_Directions for this task_
Your response should contain every line from the data below that holds the string "emph".

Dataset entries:
# # # # # # #

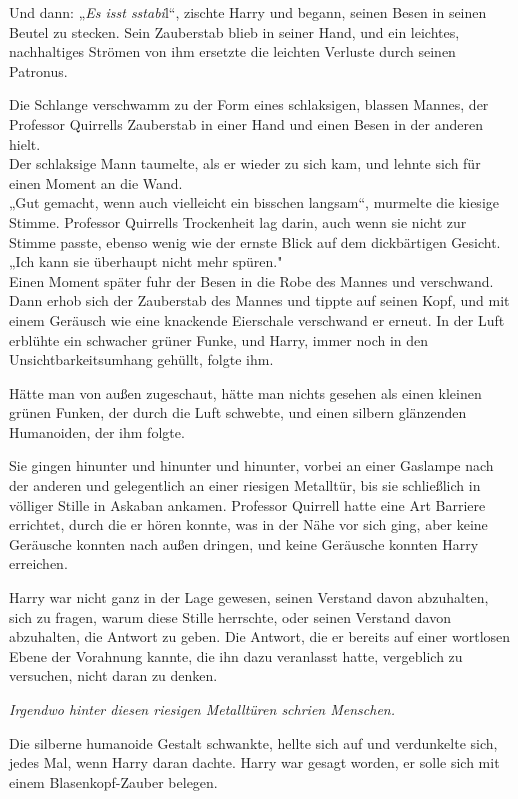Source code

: {Und dann: „\emph{Es isst sstabi}l“, zischte Harry und begann, seinen Besen in seinen Beutel zu stecken. Sein Zauberstab blieb in seiner Hand, und ein leichtes, nachhaltiges Strömen von ihm ersetzte die leichten Verluste durch seinen Patronus.

Die Schlange verschwamm zu der Form eines schlaksigen, blassen Mannes, der Professor Quirrells Zauberstab in einer Hand und einen Besen in der anderen hielt.\\ Der schlaksige Mann taumelte, als er wieder zu sich kam, und lehnte sich für einen Moment an die Wand.\\ „Gut gemacht, wenn auch vielleicht ein bisschen langsam“, murmelte die kiesige Stimme. Professor Quirrells Trockenheit lag darin, auch wenn sie nicht zur Stimme passte, ebenso wenig wie der ernste Blick auf dem dickbärtigen Gesicht.\\ „Ich kann sie überhaupt nicht mehr spüren."\\ Einen Moment später fuhr der Besen in die Robe des Mannes und verschwand.\\ Dann erhob sich der Zauberstab des Mannes und tippte auf seinen Kopf, und mit einem Geräusch wie eine knackende Eierschale verschwand er erneut. In der Luft erblühte ein schwacher grüner Funke, und Harry, immer noch in den Unsichtbarkeitsumhang gehüllt, folgte ihm.

Hätte man von außen zugeschaut, hätte man nichts gesehen als einen kleinen grünen Funken, der durch die Luft schwebte, und einen silbern glänzenden Humanoiden, der ihm folgte.

Sie gingen hinunter und hinunter und hinunter, vorbei an einer Gaslampe nach der anderen und gelegentlich an einer riesigen Metalltür, bis sie schließlich in völliger Stille in Askaban ankamen. Professor Quirrell hatte eine Art Barriere errichtet, durch die er hören konnte, was in der Nähe vor sich ging, aber keine Geräusche konnten nach außen dringen, und keine Geräusche konnten Harry erreichen.

Harry war nicht ganz in der Lage gewesen, seinen Verstand davon abzuhalten, sich zu fragen, warum diese Stille herrschte, oder seinen Verstand davon abzuhalten, die Antwort zu geben. Die Antwort, die er bereits auf einer wortlosen Ebene der Vorahnung kannte, die ihn dazu veranlasst hatte, vergeblich zu versuchen, nicht daran zu denken.

\emph{Irgendwo hinter diesen riesigen Metalltüren schrien Menschen.}

Die silberne humanoide Gestalt schwankte, hellte sich auf und verdunkelte sich, jedes Mal, wenn Harry daran dachte. Harry war gesagt worden, er solle sich mit einem Blasenkopf-Zauber belegen.

}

# # # # # # #

_Solution below_
: {Und dann: „\emph{Es isst sstabi}l“, zischte Harry und begann, seinen Besen in seinen Beutel zu stecken. Sein Zauberstab blieb in seiner Hand, und ein leichtes, nachhaltiges Strömen von ihm ersetzte die leichten Verluste durch seinen Patronus.
\emph{Irgendwo hinter diesen riesigen Metalltüren schrien Menschen.}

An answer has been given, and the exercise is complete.